Task goal
Copy the listing below in full, exactly.
━━━━
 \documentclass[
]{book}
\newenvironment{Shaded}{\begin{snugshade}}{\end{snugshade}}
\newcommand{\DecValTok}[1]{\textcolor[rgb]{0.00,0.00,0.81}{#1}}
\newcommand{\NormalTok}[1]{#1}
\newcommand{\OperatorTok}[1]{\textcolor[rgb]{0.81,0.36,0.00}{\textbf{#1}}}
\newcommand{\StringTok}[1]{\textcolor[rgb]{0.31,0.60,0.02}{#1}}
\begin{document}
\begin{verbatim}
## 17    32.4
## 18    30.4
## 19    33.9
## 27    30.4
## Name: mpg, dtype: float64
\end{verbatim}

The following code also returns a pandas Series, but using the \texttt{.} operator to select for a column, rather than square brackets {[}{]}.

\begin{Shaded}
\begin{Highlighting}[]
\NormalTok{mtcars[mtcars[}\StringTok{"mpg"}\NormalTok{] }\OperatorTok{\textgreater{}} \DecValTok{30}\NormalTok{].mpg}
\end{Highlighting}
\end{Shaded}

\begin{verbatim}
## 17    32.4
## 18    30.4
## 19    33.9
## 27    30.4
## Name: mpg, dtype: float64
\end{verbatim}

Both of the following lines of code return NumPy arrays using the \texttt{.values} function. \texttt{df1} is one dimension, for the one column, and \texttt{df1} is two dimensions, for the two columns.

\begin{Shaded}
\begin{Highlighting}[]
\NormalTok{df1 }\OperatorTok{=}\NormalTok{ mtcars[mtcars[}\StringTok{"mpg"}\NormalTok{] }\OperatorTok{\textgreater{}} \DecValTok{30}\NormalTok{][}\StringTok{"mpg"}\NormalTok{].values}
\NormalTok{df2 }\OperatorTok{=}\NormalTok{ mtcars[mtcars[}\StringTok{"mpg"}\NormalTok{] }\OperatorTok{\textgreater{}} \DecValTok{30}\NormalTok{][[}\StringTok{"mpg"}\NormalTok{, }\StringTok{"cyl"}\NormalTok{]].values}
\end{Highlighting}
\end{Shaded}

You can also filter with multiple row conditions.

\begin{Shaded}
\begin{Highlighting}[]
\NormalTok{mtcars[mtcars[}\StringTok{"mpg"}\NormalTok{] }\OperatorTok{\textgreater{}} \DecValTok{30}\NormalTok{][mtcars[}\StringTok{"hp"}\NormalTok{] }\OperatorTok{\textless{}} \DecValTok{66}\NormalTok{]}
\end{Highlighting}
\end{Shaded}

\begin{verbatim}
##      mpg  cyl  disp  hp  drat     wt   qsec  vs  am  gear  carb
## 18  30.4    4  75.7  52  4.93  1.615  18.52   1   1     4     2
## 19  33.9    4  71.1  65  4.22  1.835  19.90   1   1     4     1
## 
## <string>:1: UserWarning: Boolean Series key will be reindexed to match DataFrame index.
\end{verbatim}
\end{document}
━━━━
Your response
 \documentclass[
]{book}
\newenvironment{Shaded}{\begin{snugshade}}{\end{snugshade}}
\newcommand{\DecValTok}[1]{\textcolor[rgb]{0.00,0.00,0.81}{#1}}
\newcommand{\NormalTok}[1]{#1}
\newcommand{\OperatorTok}[1]{\textcolor[rgb]{0.81,0.36,0.00}{\textbf{#1}}}
\newcommand{\StringTok}[1]{\textcolor[rgb]{0.31,0.60,0.02}{#1}}
\begin{document}
\begin{verbatim}
## 17    32.4
## 18    30.4
## 19    33.9
## 27    30.4
## Name: mpg, dtype: float64
\end{verbatim}

The following code also returns a pandas Series, but using the \texttt{.} operator to select for a column, rather than square brackets {[}{]}.

\begin{Shaded}
\begin{Highlighting}[]
\NormalTok{mtcars[mtcars[}\StringTok{"mpg"}\NormalTok{] }\OperatorTok{\textgreater{}} \DecValTok{30}\NormalTok{].mpg}
\end{Highlighting}
\end{Shaded}

\begin{verbatim}
## 17    32.4
## 18    30.4
## 19    33.9
## 27    30.4
## Name: mpg, dtype: float64
\end{verbatim}

Both of the following lines of code return NumPy arrays using the \texttt{.values} function. \texttt{df1} is one dimension, for the one column, and \texttt{df1} is two dimensions, for the two columns.

\begin{Shaded}
\begin{Highlighting}[]
\NormalTok{df1 }\OperatorTok{=}\NormalTok{ mtcars[mtcars[}\StringTok{"mpg"}\NormalTok{] }\OperatorTok{\textgreater{}} \DecValTok{30}\NormalTok{][}\StringTok{"mpg"}\NormalTok{].values}
\NormalTok{df2 }\OperatorTok{=}\NormalTok{ mtcars[mtcars[}\StringTok{"mpg"}\NormalTok{] }\OperatorTok{\textgreater{}} \DecValTok{30}\NormalTok{][[}\StringTok{"mpg"}\NormalTok{, }\StringTok{"cyl"}\NormalTok{]].values}
\end{Highlighting}
\end{Shaded}

You can also filter with multiple row conditions.

\begin{Shaded}
\begin{Highlighting}[]
\NormalTok{mtcars[mtcars[}\StringTok{"mpg"}\NormalTok{] }\OperatorTok{\textgreater{}} \DecValTok{30}\NormalTok{][mtcars[}\StringTok{"hp"}\NormalTok{] }\OperatorTok{\textless{}} \DecValTok{66}\NormalTok{]}
\end{Highlighting}
\end{Shaded}

\begin{verbatim}
##      mpg  cyl  disp  hp  drat     wt   qsec  vs  am  gear  carb
## 18  30.4    4  75.7  52  4.93  1.615  18.52   1   1     4     2
## 19  33.9    4  71.1  65  4.22  1.835  19.90   1   1     4     1
## 
## <string>:1: UserWarning: Boolean Series key will be reindexed to match DataFrame index.
\end{verbatim}
\end{document}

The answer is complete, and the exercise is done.